**Material provided**
☆ ☆ ☆
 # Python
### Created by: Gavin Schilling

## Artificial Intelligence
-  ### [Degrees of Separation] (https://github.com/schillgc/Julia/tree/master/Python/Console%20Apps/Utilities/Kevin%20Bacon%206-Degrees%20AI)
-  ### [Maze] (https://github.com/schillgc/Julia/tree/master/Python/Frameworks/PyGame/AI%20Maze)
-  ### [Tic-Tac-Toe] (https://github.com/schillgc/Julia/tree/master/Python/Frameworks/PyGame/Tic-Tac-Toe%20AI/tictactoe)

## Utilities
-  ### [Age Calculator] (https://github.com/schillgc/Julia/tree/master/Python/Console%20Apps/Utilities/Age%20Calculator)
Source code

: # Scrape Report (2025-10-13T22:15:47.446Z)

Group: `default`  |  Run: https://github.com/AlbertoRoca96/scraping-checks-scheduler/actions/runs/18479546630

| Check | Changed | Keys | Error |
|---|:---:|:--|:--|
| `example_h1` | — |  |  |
☆ ☆ ☆
**Brief**
Which lines of the records hold the string "Julia"? Copy each one.

**Your response**
-  ### [Degrees of Separation] (https://github.com/schillgc/Julia/tree/master/Python/Console%20Apps/Utilities/Kevin%20Bacon%206-Degrees%20AI)
-  ### [Maze] (https://github.com/schillgc/Julia/tree/master/Python/Frameworks/PyGame/AI%20Maze)
-  ### [Tic-Tac-Toe] (https://github.com/schillgc/Julia/tree/master/Python/Frameworks/PyGame/Tic-Tac-Toe%20AI/tictactoe)
-  ### [Age Calculator] (https://github.com/schillgc/Julia/tree/master/Python/Console%20Apps/Utilities/Age%20Calculator)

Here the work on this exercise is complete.